_Records supplied_.
———

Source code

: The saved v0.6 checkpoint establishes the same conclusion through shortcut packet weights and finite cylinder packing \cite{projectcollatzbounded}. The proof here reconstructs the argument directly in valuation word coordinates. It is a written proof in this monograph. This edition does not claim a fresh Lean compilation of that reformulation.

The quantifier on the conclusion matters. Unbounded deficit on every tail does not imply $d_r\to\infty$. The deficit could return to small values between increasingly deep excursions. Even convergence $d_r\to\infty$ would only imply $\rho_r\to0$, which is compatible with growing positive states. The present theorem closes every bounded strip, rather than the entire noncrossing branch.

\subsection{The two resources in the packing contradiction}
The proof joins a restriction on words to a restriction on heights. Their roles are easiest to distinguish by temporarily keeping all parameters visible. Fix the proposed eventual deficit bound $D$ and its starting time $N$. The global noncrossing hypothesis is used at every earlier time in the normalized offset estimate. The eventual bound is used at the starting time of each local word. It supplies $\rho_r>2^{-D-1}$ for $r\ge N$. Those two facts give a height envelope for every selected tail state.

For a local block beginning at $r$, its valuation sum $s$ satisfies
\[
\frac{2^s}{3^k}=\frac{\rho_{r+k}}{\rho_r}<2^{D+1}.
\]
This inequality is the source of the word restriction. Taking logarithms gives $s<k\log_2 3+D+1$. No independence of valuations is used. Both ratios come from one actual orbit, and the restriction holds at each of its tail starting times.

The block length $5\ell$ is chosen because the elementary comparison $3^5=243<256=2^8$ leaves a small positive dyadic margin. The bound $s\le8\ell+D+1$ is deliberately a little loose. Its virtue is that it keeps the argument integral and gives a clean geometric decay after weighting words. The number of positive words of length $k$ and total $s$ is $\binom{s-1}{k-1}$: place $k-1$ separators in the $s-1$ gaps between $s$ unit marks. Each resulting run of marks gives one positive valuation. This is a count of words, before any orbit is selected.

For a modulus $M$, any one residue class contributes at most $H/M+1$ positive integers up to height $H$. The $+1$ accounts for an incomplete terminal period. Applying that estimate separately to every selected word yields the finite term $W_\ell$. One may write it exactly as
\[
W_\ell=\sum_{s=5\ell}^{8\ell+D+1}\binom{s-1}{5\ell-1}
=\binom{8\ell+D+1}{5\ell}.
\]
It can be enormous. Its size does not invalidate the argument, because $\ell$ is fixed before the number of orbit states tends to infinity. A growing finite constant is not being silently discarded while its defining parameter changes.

———

_What needs to be done_.
Whatever is in the entries above, write it out exactly.

_The completed task_.
Source code

: The saved v0.6 checkpoint establishes the same conclusion through shortcut packet weights and finite cylinder packing \cite{projectcollatzbounded}. The proof here reconstructs the argument directly in valuation word coordinates. It is a written proof in this monograph. This edition does not claim a fresh Lean compilation of that reformulation.

The quantifier on the conclusion matters. Unbounded deficit on every tail does not imply $d_r\to\infty$. The deficit could return to small values between increasingly deep excursions. Even convergence $d_r\to\infty$ would only imply $\rho_r\to0$, which is compatible with growing positive states. The present theorem closes every bounded strip, rather than the entire noncrossing branch.

\subsection{The two resources in the packing contradiction}
The proof joins a restriction on words to a restriction on heights. Their roles are easiest to distinguish by temporarily keeping all parameters visible. Fix the proposed eventual deficit bound $D$ and its starting time $N$. The global noncrossing hypothesis is used at every earlier time in the normalized offset estimate. The eventual bound is used at the starting time of each local word. It supplies $\rho_r>2^{-D-1}$ for $r\ge N$. Those two facts give a height envelope for every selected tail state.

For a local block beginning at $r$, its valuation sum $s$ satisfies
\[
\frac{2^s}{3^k}=\frac{\rho_{r+k}}{\rho_r}<2^{D+1}.
\]
This inequality is the source of the word restriction. Taking logarithms gives $s<k\log_2 3+D+1$. No independence of valuations is used. Both ratios come from one actual orbit, and the restriction holds at each of its tail starting times.

The block length $5\ell$ is chosen because the elementary comparison $3^5=243<256=2^8$ leaves a small positive dyadic margin. The bound $s\le8\ell+D+1$ is deliberately a little loose. Its virtue is that it keeps the argument integral and gives a clean geometric decay after weighting words. The number of positive words of length $k$ and total $s$ is $\binom{s-1}{k-1}$: place $k-1$ separators in the $s-1$ gaps between $s$ unit marks. Each resulting run of marks gives one positive valuation. This is a count of words, before any orbit is selected.

For a modulus $M$, any one residue class contributes at most $H/M+1$ positive integers up to height $H$. The $+1$ accounts for an incomplete terminal period. Applying that estimate separately to every selected word yields the finite term $W_\ell$. One may write it exactly as
\[
W_\ell=\sum_{s=5\ell}^{8\ell+D+1}\binom{s-1}{5\ell-1}
=\binom{8\ell+D+1}{5\ell}.
\]
It can be enormous. Its size does not invalidate the argument, because $\ell$ is fixed before the number of orbit states tends to infinity. A growing finite constant is not being silently discarded while its defining parameter changes.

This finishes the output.